Source data Block Start
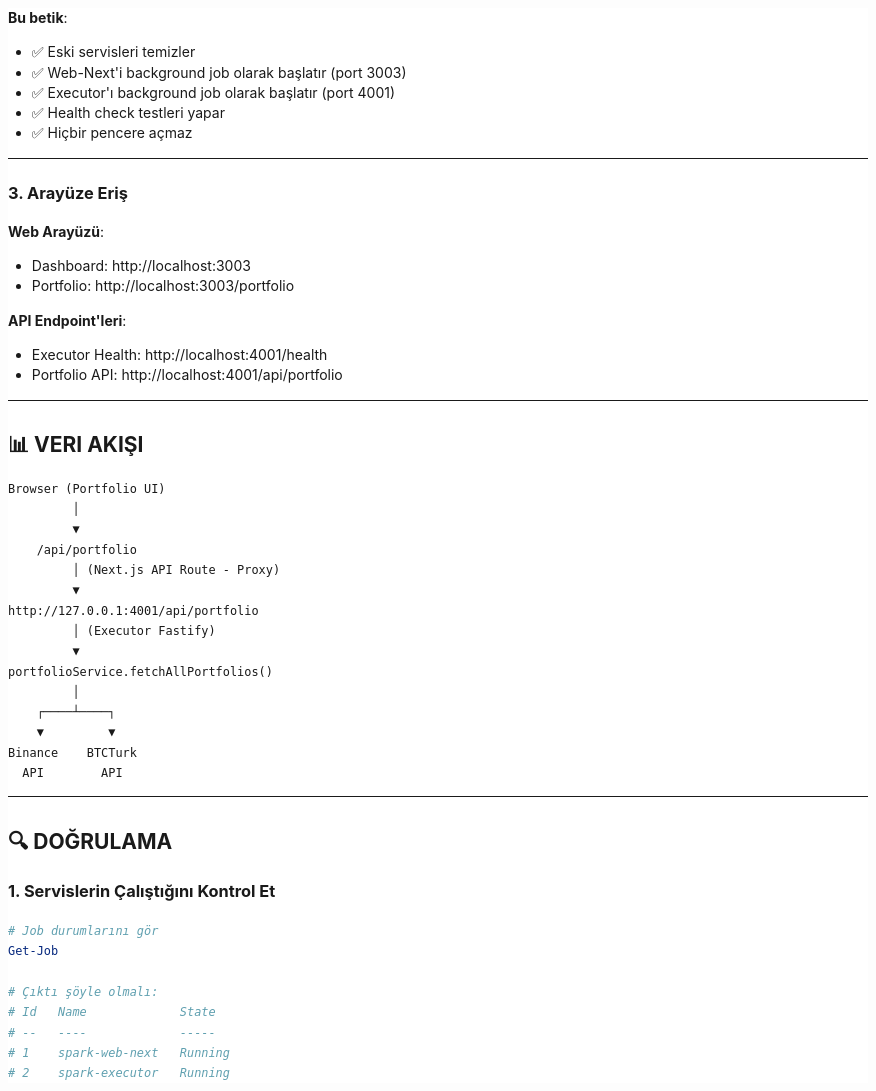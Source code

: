 **Bu betik**:
- ✅ Eski servisleri temizler
- ✅ Web-Next'i background job olarak başlatır (port 3003)
- ✅ Executor'ı background job olarak başlatır (port 4001)
- ✅ Health check testleri yapar
- ✅ Hiçbir pencere açmaz

---

### 3. Arayüze Eriş

**Web Arayüzü**:
- Dashboard: http://localhost:3003
- Portfolio: http://localhost:3003/portfolio

**API Endpoint'leri**:
- Executor Health: http://localhost:4001/health
- Portfolio API: http://localhost:4001/api/portfolio

---

## 📊 VERI AKIŞI

```
Browser (Portfolio UI)
         │
         ▼
    /api/portfolio
         │ (Next.js API Route - Proxy)
         ▼
http://127.0.0.1:4001/api/portfolio
         │ (Executor Fastify)
         ▼
portfolioService.fetchAllPortfolios()
         │
    ┌────┴────┐
    ▼         ▼
Binance    BTCTurk
  API        API
```

---

## 🔍 DOĞRULAMA

### 1. Servislerin Çalıştığını Kontrol Et

```powershell
# Job durumlarını gör
Get-Job

# Çıktı şöyle olmalı:
# Id   Name             State
# --   ----             -----
# 1    spark-web-next   Running
# 2    spark-executor   Running
```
Source data Block End
▶ **Exercise objective**
Return every line in the listing that contains the word "http".

▶ **Solution for this exercise**
- Dashboard: http://localhost:3003
- Portfolio: http://localhost:3003/portfolio
- Executor Health: http://localhost:4001/health
- Portfolio API: http://localhost:4001/api/portfolio
http://127.0.0.1:4001/api/portfolio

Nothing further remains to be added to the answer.